A speech of Victoria Ustimenko during SRI IV World Congress.
Ladies and gentlemen,
Let me start with a question. How many of you can name the engineer who designed the first liquid-fuel rocket? Now — how many of you can name the fictional captain who first said “Warp factor nine”?

I suspect the second question was easier. And that gap, that asymmetry between what we remember from the history of engineering and what we remember from the history of imagination, is exactly why we are here today. Because the truth is this: long before rockets left the ground, they had already left the page.

Fiction before fact

Konstantin Tsiolkovsky, the father of astronautics, said openly that his equations were inspired by Jules Verne.
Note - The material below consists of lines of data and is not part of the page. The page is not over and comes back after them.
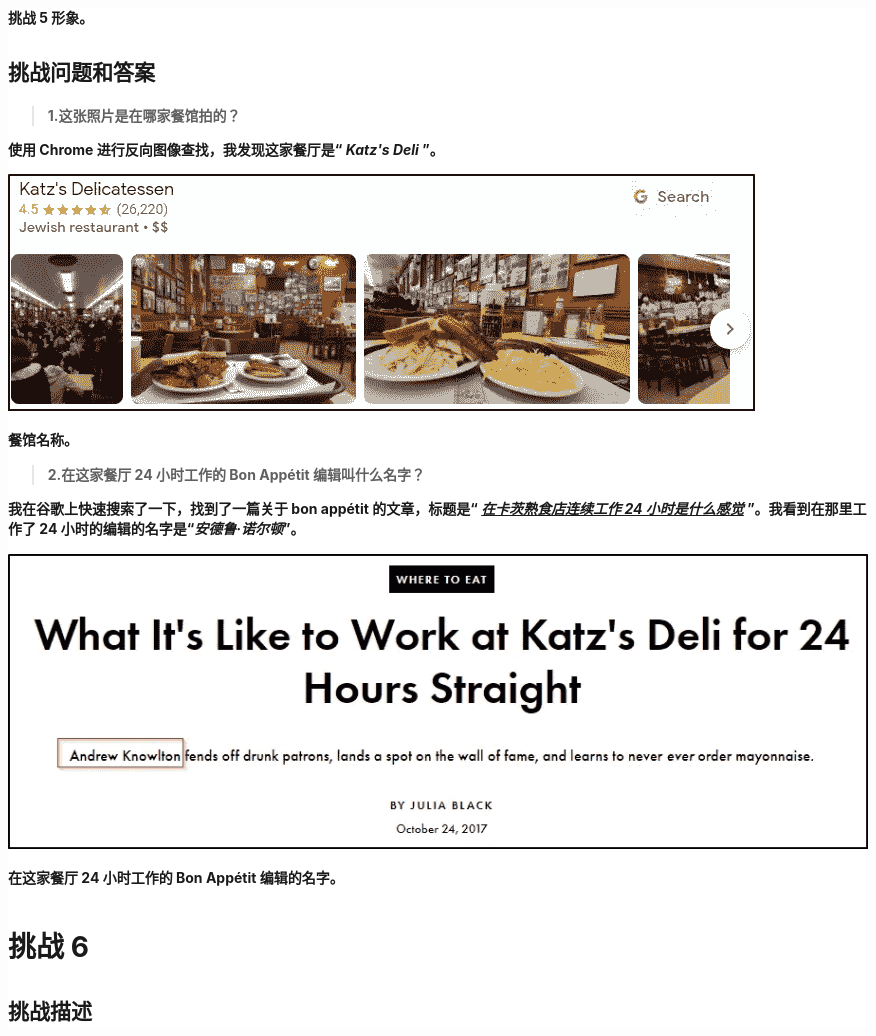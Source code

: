 **挑战 5 形象。**

## **挑战问题和答案**

> **1.这张照片是在哪家餐馆拍的？**

**使用 Chrome 进行反向图像查找，我发现这家餐厅是“ *Katz's Deli* ”。**

**![](img/c8e17e99de3243280a568e4bb1ecc786.png)**

**餐馆名称。**

> **2.在这家餐厅 24 小时工作的 Bon Appétit 编辑叫什么名字？**

**我在谷歌上快速搜索了一下，找到了一篇关于 bon appétit 的文章，标题是“ [*在卡茨熟食店连续工作 24 小时是什么感觉*](https://www.bonappetit.com/story/katzs-deli-24-hours) ”。我看到在那里工作了 24 小时的编辑的名字是“*安德鲁·诺尔顿*”。**

**![](img/0dc4b6ac3b4ebda6d43b7e36b98c0c14.png)**

**在这家餐厅 24 小时工作的 Bon Appétit 编辑的名字。**

# **挑战 6**

## **挑战描述**
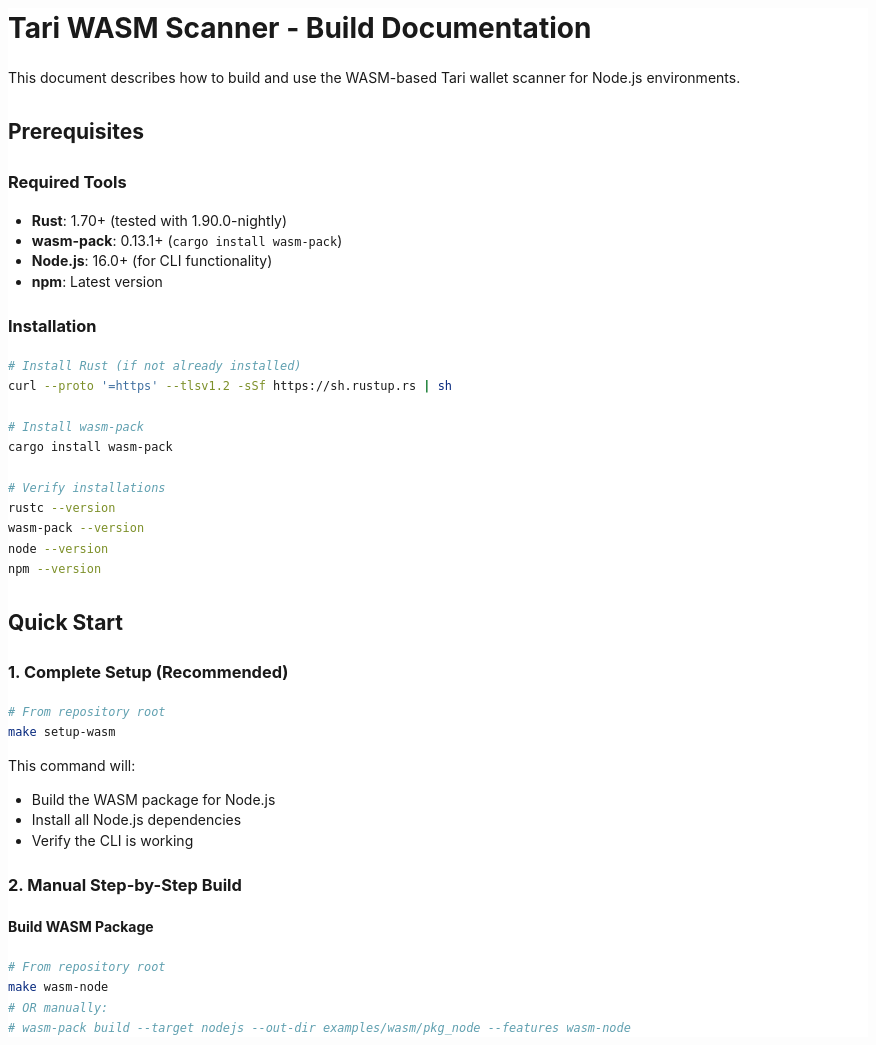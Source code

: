 # Tari WASM Scanner - Build Documentation

This document describes how to build and use the WASM-based Tari wallet scanner for Node.js environments.

## Prerequisites

### Required Tools
- **Rust**: 1.70+ (tested with 1.90.0-nightly)
- **wasm-pack**: 0.13.1+ (`cargo install wasm-pack`)
- **Node.js**: 16.0+ (for CLI functionality)
- **npm**: Latest version

### Installation
```bash
# Install Rust (if not already installed)
curl --proto '=https' --tlsv1.2 -sSf https://sh.rustup.rs | sh

# Install wasm-pack
cargo install wasm-pack

# Verify installations
rustc --version
wasm-pack --version
node --version
npm --version
```

## Quick Start

### 1. Complete Setup (Recommended)
```bash
# From repository root
make setup-wasm
```

This command will:
- Build the WASM package for Node.js
- Install all Node.js dependencies
- Verify the CLI is working

### 2. Manual Step-by-Step Build

#### Build WASM Package
```bash
# From repository root
make wasm-node
# OR manually:
# wasm-pack build --target nodejs --out-dir examples/wasm/pkg_node --features wasm-node
```
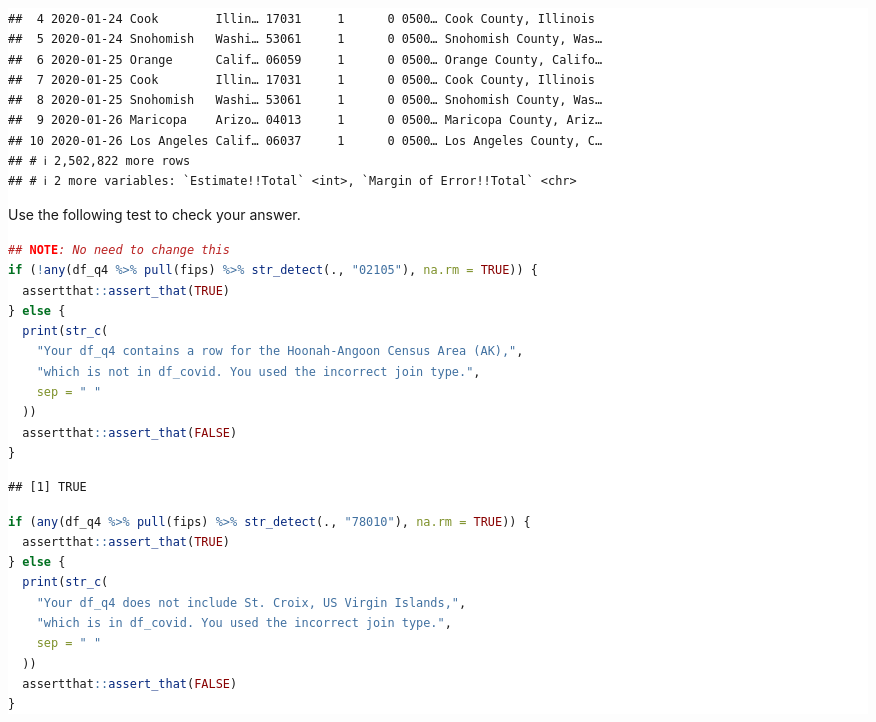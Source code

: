     ##  4 2020-01-24 Cook        Illin… 17031     1      0 0500… Cook County, Illinois 
    ##  5 2020-01-24 Snohomish   Washi… 53061     1      0 0500… Snohomish County, Was…
    ##  6 2020-01-25 Orange      Calif… 06059     1      0 0500… Orange County, Califo…
    ##  7 2020-01-25 Cook        Illin… 17031     1      0 0500… Cook County, Illinois 
    ##  8 2020-01-25 Snohomish   Washi… 53061     1      0 0500… Snohomish County, Was…
    ##  9 2020-01-26 Maricopa    Arizo… 04013     1      0 0500… Maricopa County, Ariz…
    ## 10 2020-01-26 Los Angeles Calif… 06037     1      0 0500… Los Angeles County, C…
    ## # ℹ 2,502,822 more rows
    ## # ℹ 2 more variables: `Estimate!!Total` <int>, `Margin of Error!!Total` <chr>

Use the following test to check your answer.

``` r
## NOTE: No need to change this
if (!any(df_q4 %>% pull(fips) %>% str_detect(., "02105"), na.rm = TRUE)) {
  assertthat::assert_that(TRUE)
} else {
  print(str_c(
    "Your df_q4 contains a row for the Hoonah-Angoon Census Area (AK),",
    "which is not in df_covid. You used the incorrect join type.",
    sep = " "
  ))
  assertthat::assert_that(FALSE)
}
```

    ## [1] TRUE

``` r
if (any(df_q4 %>% pull(fips) %>% str_detect(., "78010"), na.rm = TRUE)) {
  assertthat::assert_that(TRUE)
} else {
  print(str_c(
    "Your df_q4 does not include St. Croix, US Virgin Islands,",
    "which is in df_covid. You used the incorrect join type.",
    sep = " "
  ))
  assertthat::assert_that(FALSE)
}
```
Wernher von Braun grew up reading Hermann Oberth’s speculative writing on spaceflight. A generation of NASA engineers has said, on record, that they went into aerospace because of Star Trek. Even the flip-open communicator in your pocket right now traces its design lineage back to a prop built for a 1960s television show.

This is not nostalgia. This is causality. Fiction did not simply decorate the space age — in many cases, it preceded it, imagined it, and made it desirable before it was possible.
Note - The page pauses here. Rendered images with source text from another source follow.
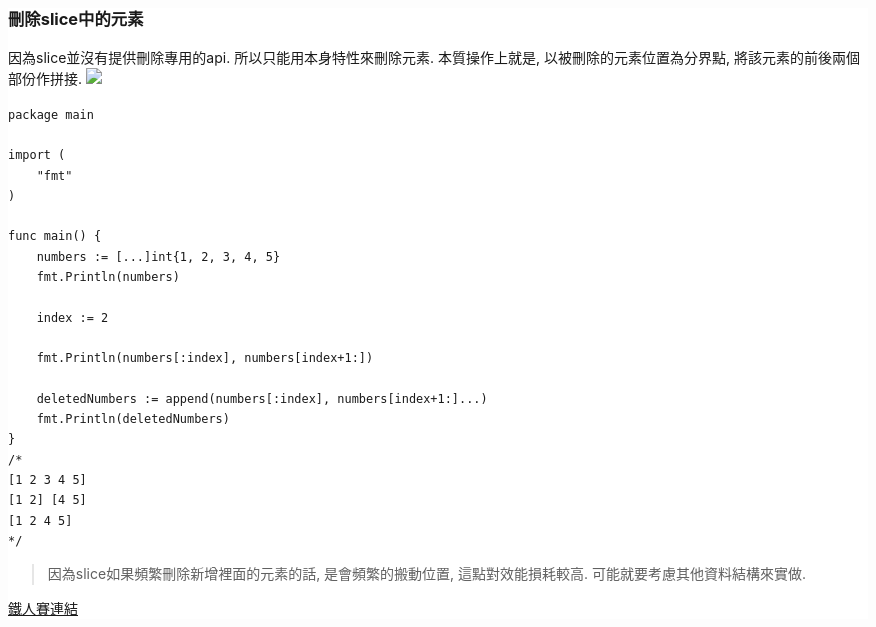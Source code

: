 ### 刪除slice中的元素
因為slice並沒有提供刪除專用的api.
所以只能用本身特性來刪除元素.
本質操作上就是, 以被刪除的元素位置為分界點, 將該元素的前後兩個部份作拼接.
![](https://i.imgur.com/AONtfse.png)
```go=1
package main

import (
	"fmt"
)

func main() {
	numbers := [...]int{1, 2, 3, 4, 5}
	fmt.Println(numbers)

	index := 2

	fmt.Println(numbers[:index], numbers[index+1:])

	deletedNumbers := append(numbers[:index], numbers[index+1:]...)
	fmt.Println(deletedNumbers)
}
/*
[1 2 3 4 5]
[1 2] [4 5]
[1 2 4 5]
*/
```

> 因為slice如果頻繁刪除新增裡面的元素的話,
> 是會頻繁的搬動位置, 這點對效能損耗較高.
> 可能就要考慮其他資料結構來實做.

[鐵人賽連結](https://ithelp.ithome.com.tw/articles/10214513)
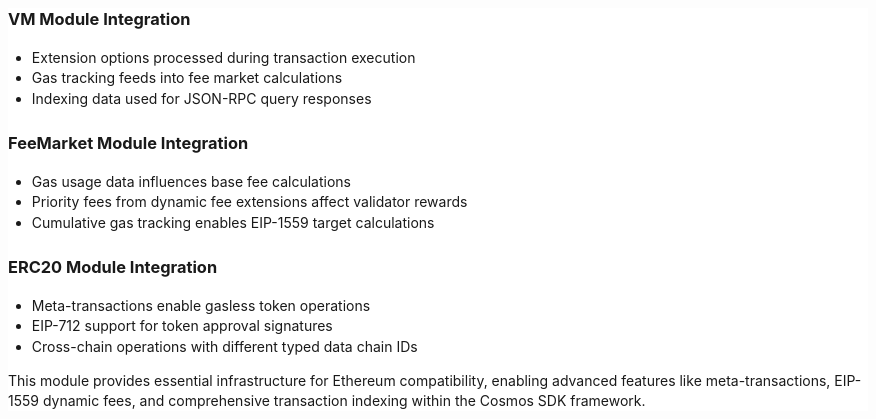 ### VM Module Integration
- Extension options processed during transaction execution
- Gas tracking feeds into fee market calculations
- Indexing data used for JSON-RPC query responses

### FeeMarket Module Integration
- Gas usage data influences base fee calculations
- Priority fees from dynamic fee extensions affect validator rewards
- Cumulative gas tracking enables EIP-1559 target calculations

### ERC20 Module Integration
- Meta-transactions enable gasless token operations
- EIP-712 support for token approval signatures
- Cross-chain operations with different typed data chain IDs

This module provides essential infrastructure for Ethereum compatibility, enabling advanced features like meta-transactions, EIP-1559 dynamic fees, and comprehensive transaction indexing within the Cosmos SDK framework.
Why fiction moves faster than engineering

Science fiction has one enormous advantage over the space industry: it does not need a budget approval, a safety review, or a physics breakthrough to imagine the future. A novelist can put a colony on Mars in an afternoon. A studio can film a warp drive next month. Engineers, understandably, need decades.
That gap is not a weakness of fiction — it is its function. Fiction is a low-cost, high-speed prototype of the future. It lets a civilization rehearse ideas — orbital habitats, asteroid mining, interplanetary law, alien contact — long before a single dollar is spent building them. By the time the engineers arrive, the public has already decided the destination is worth wanting.

And “worth wanting” matters enormously for civilian space development specifically, because civilian space, unlike military space, cannot be justified by secrecy or threat. It has to be justified by desire. Someone has to want to go. Someone has to want to pay. Fiction is one of the most effective machines humanity has ever built for manufacturing that desire.
The commercial evidence

Look at who is building rockets today. Elon Musk has spoken openly about being shaped by The Hitchhiker’s Guide to the Galaxy and by golden-age science fiction’s assumption that humanity is, by default, a spacefaring species. Jeff Bezos has cited Star Trek as a formative influence and has said explicitly that Blue Origin’s long-term vision — millions of people living and working in space — comes from that same well of imagination.
These are not incidental biographical details. These are the founders of two of the most consequential civilian space companies on Earth, both naming fiction as the origin point of their ambition. When science fiction imagines settlement, industry follows with hardware.
A note of honesty

Now, I would be doing this topic a disservice if I only praised fiction. Science fiction can also mislead. It compresses decades of engineering into two hours of film. It gives us artificial gravity with no explanation, faster-than-light travel with no mechanism, and colonies that appear fully formed with no mention of the radiation, the logistics, or the cost. This creates a public that sometimes expects Mars next year and is disappointed when it takes another decade.

So fiction’s role is not to replace engineering, or to promise timelines. Its role is to open the door of plausibility — to make an idea feel normal, achievable, and worth funding — and then step back and let science do the harder, slower work of making it real.

So does modern science fiction have a role in accelerating civilian space development? Yes — but the honest answer is not that fiction builds rockets. It is that fiction builds the appetite for rockets to be built.
It recruits the engineers who will spend a career solving the mathematics of orbital mechanics. It recruits the investors who will risk capital on ideas with no immediate return. It recruits the public whose support, whether through taxes or ticket sales, keeps civilian space programmes alive between one launch and the next. Every civilian space achievement we celebrate — from the first commercial satellite to the first private astronaut — was, at some point, somebody’s favorite scene in a book or a film before it was a line item in a budget.
So I will leave you with this. The next great leap in civilian space — a lunar settlement, an asteroid mining operation, a city on Mars — will not begin in a boardroom or a launch facility. It will begin, as it always has, in someone’s imagination: a child reading a novel, a teenager watching a film, a young engineer who decides that the impossible thing on the screen is worth a career trying to make real.